- _Goal of the exercise_: Return the count of lines in the records that include the string "çubuğu", and nothing besides it.

(Supplied data Opens)

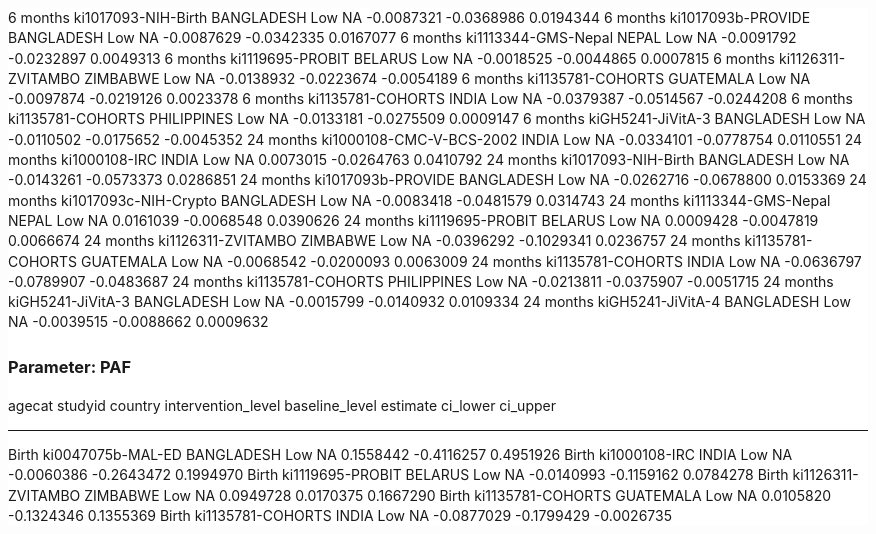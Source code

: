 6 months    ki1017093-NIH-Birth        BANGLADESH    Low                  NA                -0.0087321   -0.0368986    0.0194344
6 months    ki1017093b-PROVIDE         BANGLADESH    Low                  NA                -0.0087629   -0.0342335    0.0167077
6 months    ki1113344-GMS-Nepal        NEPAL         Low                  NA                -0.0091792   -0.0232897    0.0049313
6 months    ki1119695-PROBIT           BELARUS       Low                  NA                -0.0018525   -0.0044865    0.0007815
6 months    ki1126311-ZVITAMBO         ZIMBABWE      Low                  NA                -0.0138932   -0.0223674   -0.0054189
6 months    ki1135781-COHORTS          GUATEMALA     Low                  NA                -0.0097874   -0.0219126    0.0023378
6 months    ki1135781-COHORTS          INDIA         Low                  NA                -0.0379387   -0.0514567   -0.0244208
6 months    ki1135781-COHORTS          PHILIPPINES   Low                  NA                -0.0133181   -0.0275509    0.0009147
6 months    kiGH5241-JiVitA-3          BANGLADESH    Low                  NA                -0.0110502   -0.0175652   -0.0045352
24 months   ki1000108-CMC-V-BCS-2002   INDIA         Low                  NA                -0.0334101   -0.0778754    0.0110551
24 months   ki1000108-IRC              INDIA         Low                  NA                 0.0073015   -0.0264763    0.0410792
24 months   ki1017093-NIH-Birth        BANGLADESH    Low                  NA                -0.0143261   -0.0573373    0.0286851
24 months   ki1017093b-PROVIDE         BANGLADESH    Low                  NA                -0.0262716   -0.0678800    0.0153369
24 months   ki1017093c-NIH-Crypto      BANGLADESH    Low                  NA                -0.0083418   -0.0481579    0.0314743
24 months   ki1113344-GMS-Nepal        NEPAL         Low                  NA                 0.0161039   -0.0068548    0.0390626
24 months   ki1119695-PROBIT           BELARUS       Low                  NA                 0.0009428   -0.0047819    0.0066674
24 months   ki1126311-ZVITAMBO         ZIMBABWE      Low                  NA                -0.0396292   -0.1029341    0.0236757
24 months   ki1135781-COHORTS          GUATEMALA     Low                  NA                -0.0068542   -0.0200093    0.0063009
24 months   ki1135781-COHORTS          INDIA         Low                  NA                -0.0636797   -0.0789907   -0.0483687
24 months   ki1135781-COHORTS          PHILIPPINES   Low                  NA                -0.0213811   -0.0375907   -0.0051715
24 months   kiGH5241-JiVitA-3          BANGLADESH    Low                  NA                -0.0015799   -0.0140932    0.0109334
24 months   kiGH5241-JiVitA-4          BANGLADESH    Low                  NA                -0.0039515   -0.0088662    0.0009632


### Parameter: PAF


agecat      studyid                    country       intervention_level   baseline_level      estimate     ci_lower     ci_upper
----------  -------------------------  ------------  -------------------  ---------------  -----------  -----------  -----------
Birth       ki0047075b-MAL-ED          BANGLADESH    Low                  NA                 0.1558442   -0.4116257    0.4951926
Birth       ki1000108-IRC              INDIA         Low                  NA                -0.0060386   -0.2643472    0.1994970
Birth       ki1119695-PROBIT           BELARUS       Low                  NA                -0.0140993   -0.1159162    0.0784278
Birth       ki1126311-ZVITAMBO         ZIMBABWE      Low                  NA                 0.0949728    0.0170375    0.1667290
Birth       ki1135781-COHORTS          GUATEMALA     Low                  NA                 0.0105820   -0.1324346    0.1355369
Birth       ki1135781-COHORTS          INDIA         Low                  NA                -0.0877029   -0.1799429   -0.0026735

(Supplied data Closes)
(Supplied data Opens)

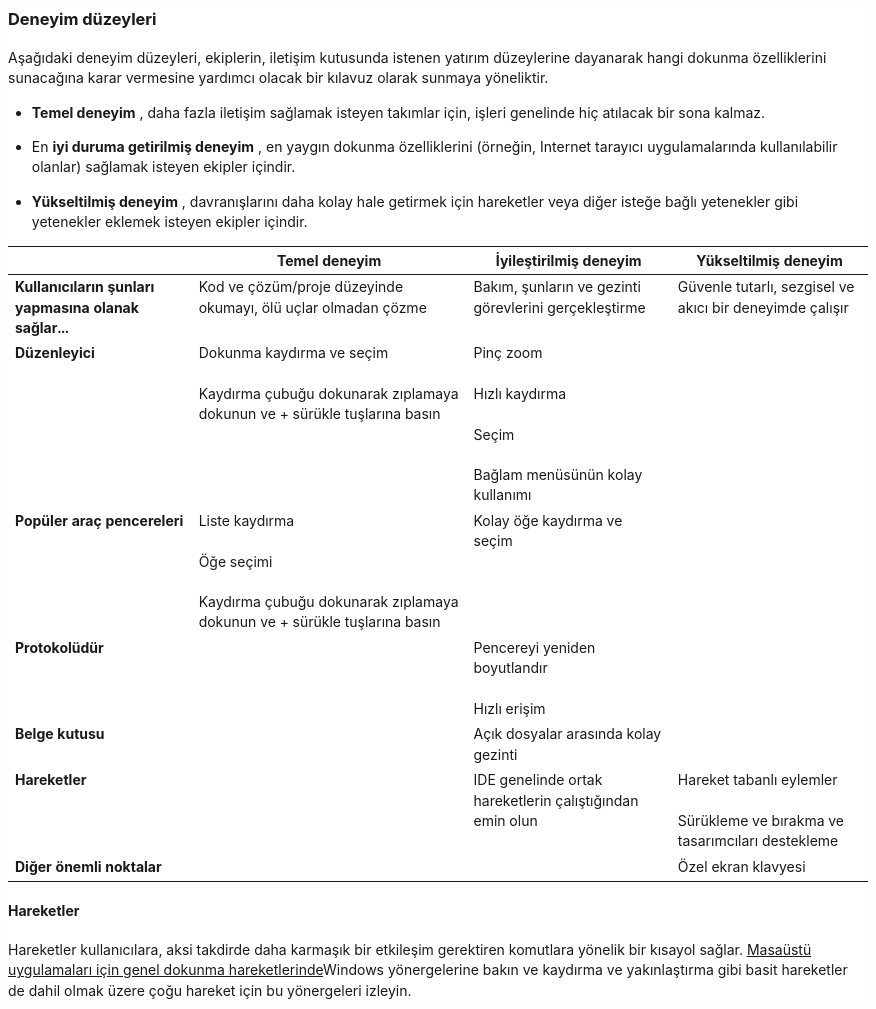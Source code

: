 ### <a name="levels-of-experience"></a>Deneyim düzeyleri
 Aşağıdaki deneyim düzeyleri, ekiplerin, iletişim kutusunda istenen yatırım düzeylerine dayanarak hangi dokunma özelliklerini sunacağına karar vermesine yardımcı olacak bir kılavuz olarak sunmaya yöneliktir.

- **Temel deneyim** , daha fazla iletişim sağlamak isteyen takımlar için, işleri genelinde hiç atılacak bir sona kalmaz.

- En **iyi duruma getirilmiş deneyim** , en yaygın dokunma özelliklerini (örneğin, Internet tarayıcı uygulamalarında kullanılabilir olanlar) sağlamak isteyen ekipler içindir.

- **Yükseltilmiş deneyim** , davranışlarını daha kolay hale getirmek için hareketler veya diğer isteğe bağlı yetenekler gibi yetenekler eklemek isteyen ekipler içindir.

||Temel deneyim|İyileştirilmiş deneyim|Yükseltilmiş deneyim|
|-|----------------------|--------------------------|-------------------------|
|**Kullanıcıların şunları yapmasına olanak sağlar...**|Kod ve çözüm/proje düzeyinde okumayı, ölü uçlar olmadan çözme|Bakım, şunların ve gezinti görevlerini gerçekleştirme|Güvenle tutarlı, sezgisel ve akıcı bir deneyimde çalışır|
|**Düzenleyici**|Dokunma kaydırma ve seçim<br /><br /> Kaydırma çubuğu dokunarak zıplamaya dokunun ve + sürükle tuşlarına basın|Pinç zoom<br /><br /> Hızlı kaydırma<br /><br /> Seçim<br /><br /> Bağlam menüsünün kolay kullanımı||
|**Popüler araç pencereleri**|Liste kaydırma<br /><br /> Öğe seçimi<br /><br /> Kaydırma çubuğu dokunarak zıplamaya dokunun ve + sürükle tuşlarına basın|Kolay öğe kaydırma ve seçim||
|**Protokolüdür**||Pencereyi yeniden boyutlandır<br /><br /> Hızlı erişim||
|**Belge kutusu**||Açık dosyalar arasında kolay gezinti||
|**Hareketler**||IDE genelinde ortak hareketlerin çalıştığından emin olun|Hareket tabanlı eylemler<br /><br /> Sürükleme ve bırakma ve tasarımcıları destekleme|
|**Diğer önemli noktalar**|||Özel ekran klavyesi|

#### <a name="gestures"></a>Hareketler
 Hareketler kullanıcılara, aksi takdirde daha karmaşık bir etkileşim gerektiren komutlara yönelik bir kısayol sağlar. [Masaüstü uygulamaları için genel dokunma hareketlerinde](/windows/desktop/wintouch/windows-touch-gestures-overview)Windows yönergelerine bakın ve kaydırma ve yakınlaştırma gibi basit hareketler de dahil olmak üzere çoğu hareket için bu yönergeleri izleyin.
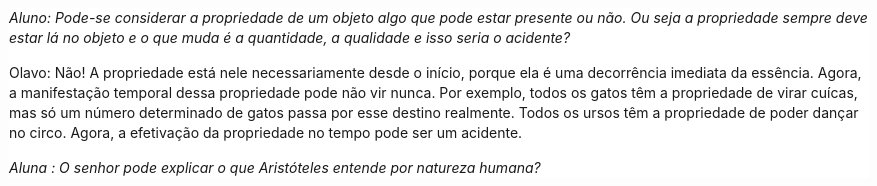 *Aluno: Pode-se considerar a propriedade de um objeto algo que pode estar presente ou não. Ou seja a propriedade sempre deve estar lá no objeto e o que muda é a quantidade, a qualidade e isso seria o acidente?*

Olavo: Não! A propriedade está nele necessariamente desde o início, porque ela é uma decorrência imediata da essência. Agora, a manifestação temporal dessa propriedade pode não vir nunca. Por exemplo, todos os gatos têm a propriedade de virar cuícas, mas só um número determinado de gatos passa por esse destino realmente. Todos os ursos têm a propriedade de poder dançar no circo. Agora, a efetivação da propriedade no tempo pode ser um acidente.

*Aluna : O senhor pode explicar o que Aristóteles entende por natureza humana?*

(Supplied data Closes)

- _Solution for this task_: 2